REPORTAGE - Après cinq ans de guerre, un Syrien sur deux a été obligé de quitter son domicile. Mais tous n'ont pas pu, ou pas voulu partir, et se sont déplacés, à l’intérieur de la Syrie. Beaucoup ont trouvé refuge dans le centre-ville de Damas. Une zone contrôlée par le régime, donc relativement épargnée par les bombardements massifs. RMC les a rencontrés.

Hicham a le regard triste. Le regard de ceux que la guerre a brisé. Un peu honteux, ce Syrien ouvre à RMC la porte de la petite pièce où il vit avec sa famille. "Je vis et je dors ici avec mes deux filles et ma femme, indique-t-il. Il y a deux lits pour mes filles et avec ma femme nous dormons sur un matelas, à même le sol." Cela fait maintenant trois ans qu’Hicham vit dans cette chambre, prêtée par son employeur. Trois ans qu’il a fui sa maison, en courant, avec seulement une valise.

"Un obus est descendu sur notre bâtiment et on a vu du feu, de la poussière partout… Et puis, cela n'a pas arrêté de tirer, de bombarder. C'était la folie, se souvient-il. Quand j'ai vu mes filles en train de pleurer (silence). On a été obligé de quitter la maison". "J'ai travaillé toute ma vie, j'ai acheté cette maison, je l'ai meublée et maintenant je l'ai perdue…", déplore-t-il. Et d'ajouter : "En apparence, on fait semblant d'être contents, de bien vivre mais en réalité je n'ai rien. Je dois tout recommencer à zéro".

"A Raqqa, c’est comme si on est déjà tous morts"

Hicham a trouvé un toit, d’autres familles vivent dehors, sur une place du centre-ville. Elles n’ont pas fui l’enfer des bombes, mais celui de l’Etat islamique. C’est le cas de Rania. Il y a 15 jours à peine, elle était habillée en noir des pieds à la tête, et n’osait plus sortir de sa maison. Elle fait partie de ces rares personnes à avoir réussi à fuir la ville de Raqqa.
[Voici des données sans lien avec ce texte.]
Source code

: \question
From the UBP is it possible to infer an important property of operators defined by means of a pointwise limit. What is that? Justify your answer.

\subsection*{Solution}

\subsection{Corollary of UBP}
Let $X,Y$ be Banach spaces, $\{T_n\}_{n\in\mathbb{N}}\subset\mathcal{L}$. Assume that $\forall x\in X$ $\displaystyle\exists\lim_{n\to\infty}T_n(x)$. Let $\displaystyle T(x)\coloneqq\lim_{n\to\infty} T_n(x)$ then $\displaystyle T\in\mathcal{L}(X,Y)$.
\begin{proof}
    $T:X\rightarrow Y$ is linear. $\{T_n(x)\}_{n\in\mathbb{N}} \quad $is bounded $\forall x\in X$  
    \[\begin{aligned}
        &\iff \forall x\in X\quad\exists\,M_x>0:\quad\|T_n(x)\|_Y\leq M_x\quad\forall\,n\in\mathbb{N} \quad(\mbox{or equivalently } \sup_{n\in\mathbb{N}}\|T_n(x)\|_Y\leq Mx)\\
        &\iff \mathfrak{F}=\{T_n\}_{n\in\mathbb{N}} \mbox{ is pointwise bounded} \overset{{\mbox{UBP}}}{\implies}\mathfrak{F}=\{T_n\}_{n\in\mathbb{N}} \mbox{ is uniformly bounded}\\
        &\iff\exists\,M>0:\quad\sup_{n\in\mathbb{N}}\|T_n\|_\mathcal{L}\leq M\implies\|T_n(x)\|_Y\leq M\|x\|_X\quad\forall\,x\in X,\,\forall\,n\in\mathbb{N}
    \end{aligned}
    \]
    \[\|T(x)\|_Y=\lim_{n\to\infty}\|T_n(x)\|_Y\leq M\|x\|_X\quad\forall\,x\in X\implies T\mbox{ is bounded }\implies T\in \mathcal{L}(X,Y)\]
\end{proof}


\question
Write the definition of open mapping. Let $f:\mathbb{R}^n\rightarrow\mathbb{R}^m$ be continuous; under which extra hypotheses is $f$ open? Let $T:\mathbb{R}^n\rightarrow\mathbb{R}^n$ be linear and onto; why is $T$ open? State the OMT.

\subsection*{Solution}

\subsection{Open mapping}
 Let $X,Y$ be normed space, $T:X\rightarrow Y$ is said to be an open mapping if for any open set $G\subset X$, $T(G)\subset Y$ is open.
"On a payé un chauffeur routier, et on s’est cachés dans son camion, au milieu des moutons. C’est comme ça qu’on a réussi à fuir, témoigne-t-elle. C’est l’enfer là-bas ! Je n’avais pas le droit de sortir toute seule, je devais m’habiller avec les vêtements noirs de Daesh. Un jour, ils ont lapidé à mort une femme devant tout le monde parce qu’elle avait une relation hors mariage." Et de poursuivre, écœurée : "A Raqqa, c’est comme si on était déjà tous morts. On est seulement des corps, on n’a plus d’âme." La jeune fille est partie sans rien. Pas même un sac à dos. Elle n’a pas d’argent et pas de travail. Mais au moins ici, dit-elle, il y a autre chose que du noir.